La pratique des jeux de société requiert certains prérequis. Le premier d'entre eux, le plus essentiel, est de se (re)trouver en société, justement. A plusieurs. Bien que certaines exceptions peuvent confirmer cette règle. Mais l’intérêt même de la pratique réside en la faculté que l'on puisse à plusieurs se retrouver autour d'un plateau, de meeples, de dés ou autres cartes, et partager un moment de franche rigolade et camaraderie. C'est ainsi. L’Homme est ce qu'il est, il n'est pas fait pour vivre en solitaire.

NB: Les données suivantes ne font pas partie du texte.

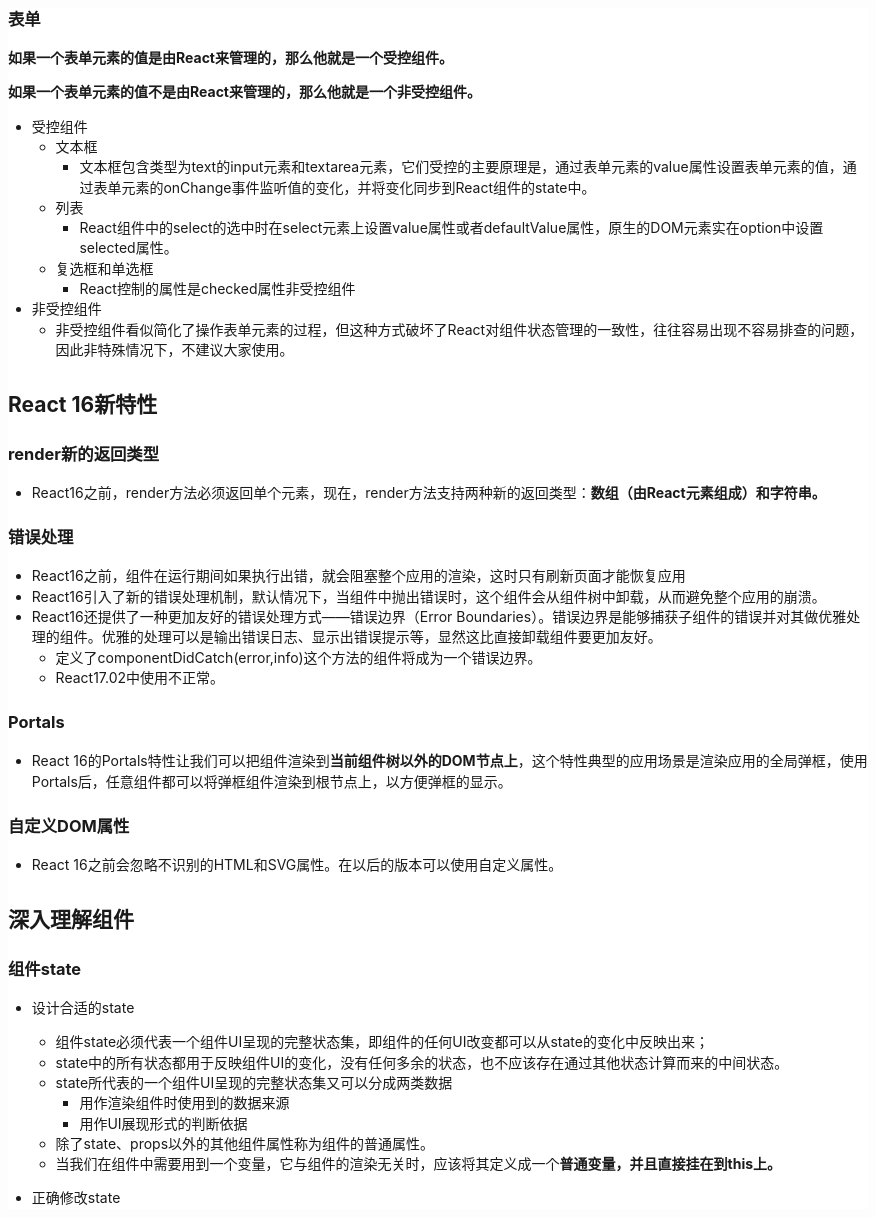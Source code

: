 ### 表单

**如果一个表单元素的值是由React来管理的，那么他就是一个受控组件。**

**如果一个表单元素的值不是由React来管理的，那么他就是一个非受控组件。**

* 受控组件
  * 文本框
    * 文本框包含类型为text的input元素和textarea元素，它们受控的主要原理是，通过表单元素的value属性设置表单元素的值，通过表单元素的onChange事件监听值的变化，并将变化同步到React组件的state中。
  * 列表
    * React组件中的select的选中时在select元素上设置value属性或者defaultValue属性，原生的DOM元素实在option中设置selected属性。
  * 复选框和单选框
    * React控制的属性是checked属性非受控组件
* 非受控组件
  * 非受控组件看似简化了操作表单元素的过程，但这种方式破坏了React对组件状态管理的一致性，往往容易出现不容易排查的问题，因此非特殊情况下，不建议大家使用。

## React 16新特性

### render新的返回类型

* React16之前，render方法必须返回单个元素，现在，render方法支持两种新的返回类型：**数组（由React元素组成）和字符串。**

### 错误处理

* React16之前，组件在运行期间如果执行出错，就会阻塞整个应用的渲染，这时只有刷新页面才能恢复应用
* React16引入了新的错误处理机制，默认情况下，当组件中抛出错误时，这个组件会从组件树中卸载，从而避免整个应用的崩溃。
* React16还提供了一种更加友好的错误处理方式——错误边界（Error Boundaries）。错误边界是能够捕获子组件的错误并对其做优雅处理的组件。优雅的处理可以是输出错误日志、显示出错误提示等，显然这比直接卸载组件要更加友好。
  * 定义了componentDidCatch(error,info)这个方法的组件将成为一个错误边界。
  * React17.02中使用不正常。

### Portals

* React 16的Portals特性让我们可以把组件渲染到**当前组件树以外的DOM节点上**，这个特性典型的应用场景是渲染应用的全局弹框，使用Portals后，任意组件都可以将弹框组件渲染到根节点上，以方便弹框的显示。

### 自定义DOM属性

* React 16之前会忽略不识别的HTML和SVG属性。在以后的版本可以使用自定义属性。

## 深入理解组件

### 组件state

* 设计合适的state

  * 组件state必须代表一个组件UI呈现的完整状态集，即组件的任何UI改变都可以从state的变化中反映出来；
  * state中的所有状态都用于反映组件UI的变化，没有任何多余的状态，也不应该存在通过其他状态计算而来的中间状态。
  * state所代表的一个组件UI呈现的完整状态集又可以分成两类数据
    * 用作渲染组件时使用到的数据来源
    * 用作UI展现形式的判断依据
  * 除了state、props以外的其他组件属性称为组件的普通属性。
  * 当我们在组件中需要用到一个变量，它与组件的渲染无关时，应该将其定义成一个**普通变量，**并且直接挂在到this上**。**
* 正确修改state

Jief l'a bien compris. Depuis quelques années déjà, ce ludophile organise nombre de soirées et après-midis centrées autour de sa passion. Cela se passe à Sorquainville, à quelques kilomètres de Fécamp. Pas si loin du Havre, finalement. Une quarantaine de minutes, si l'on est véhiculé. Avec l'ami +Christophe C., alias @Titloup76 - déjà auteur d'un article sur le sujet ce mois-ci - nous nous sommes rendus, le week-end dernier, à la trente-septième après-midi jeux "spéciale vacances" organisée.

Une ludothèque impressionnante y était présentée. A la grosse louche, une cinquantaine de jeux pouvait être abordée par les participants. Après chaque partie, Jief nous propose d'attribuer une note à la boîte. Le meilleur jeu remporte en fin d'année le Jief d'Or. N'écoutant que notre courage, et surtout notre féroce envie ludivore, nous nous sommes essayés à quatre jeux.

Indigo, ou comment récupérer ses joyaux par les tuyaux

Les règles d'Indigo sont d'une simplicité enfantine. Vous devez poser des tuiles formant des chemins de tuyaux, de sorte que les joyaux se trouvant sur le plateau parviennent jusqu'à vos portes. Oui, mais voilà : les tuiles sont piochées aléatoirement, et vos acolytes feront tout pour détourner ces flux nouvellement créés. A moins que la situation les arranges, auquel cas, des alliances éphémères pourront se créer. A la fin de la partie, le joueur ayant obtenu les joyaux de plus grandes valeurs gagne.

Très simple, mais extrêmement efficace, ce jeu abstrait donne tout de suite le ton. Les parties s’enchaînent et le plaisir s'installe. D'autant que les revirements de situation peuvent être nombreux, les amitiés du jour ne formant pas toujours celles du lendemain. 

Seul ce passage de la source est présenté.